Stored records
+++

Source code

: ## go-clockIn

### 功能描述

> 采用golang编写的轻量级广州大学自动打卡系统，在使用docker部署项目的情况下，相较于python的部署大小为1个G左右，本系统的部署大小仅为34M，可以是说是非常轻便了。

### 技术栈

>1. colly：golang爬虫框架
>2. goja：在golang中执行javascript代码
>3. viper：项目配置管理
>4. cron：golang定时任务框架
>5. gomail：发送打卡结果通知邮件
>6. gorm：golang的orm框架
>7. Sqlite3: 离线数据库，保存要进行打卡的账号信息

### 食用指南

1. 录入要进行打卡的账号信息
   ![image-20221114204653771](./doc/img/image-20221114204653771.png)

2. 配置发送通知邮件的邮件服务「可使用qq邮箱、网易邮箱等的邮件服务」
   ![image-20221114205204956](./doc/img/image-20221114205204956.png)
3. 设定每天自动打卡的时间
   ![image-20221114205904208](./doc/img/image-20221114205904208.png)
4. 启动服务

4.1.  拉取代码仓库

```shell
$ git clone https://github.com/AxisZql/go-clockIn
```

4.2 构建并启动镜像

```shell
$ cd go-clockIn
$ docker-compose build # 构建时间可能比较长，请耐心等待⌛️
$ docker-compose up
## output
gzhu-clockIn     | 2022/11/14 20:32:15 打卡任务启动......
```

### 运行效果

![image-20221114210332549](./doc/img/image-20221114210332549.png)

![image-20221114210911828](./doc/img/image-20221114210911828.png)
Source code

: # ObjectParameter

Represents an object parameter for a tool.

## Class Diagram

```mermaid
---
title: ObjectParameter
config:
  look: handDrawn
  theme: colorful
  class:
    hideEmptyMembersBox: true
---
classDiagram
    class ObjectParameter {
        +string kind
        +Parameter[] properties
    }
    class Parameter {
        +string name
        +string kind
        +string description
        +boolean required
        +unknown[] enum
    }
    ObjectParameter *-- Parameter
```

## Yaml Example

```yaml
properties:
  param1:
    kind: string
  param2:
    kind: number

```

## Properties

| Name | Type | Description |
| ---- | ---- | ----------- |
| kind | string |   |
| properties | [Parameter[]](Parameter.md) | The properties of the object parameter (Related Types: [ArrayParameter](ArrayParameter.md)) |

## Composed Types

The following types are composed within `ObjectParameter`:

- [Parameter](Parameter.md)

+++

◆ Task statement
Pick out the lines above containing the word "ObjectParameter", then copy them.

◆ Solution to the exercise
: # ObjectParameter
title: ObjectParameter
    class ObjectParameter {
    ObjectParameter *-- Parameter
The following types are composed within `ObjectParameter`:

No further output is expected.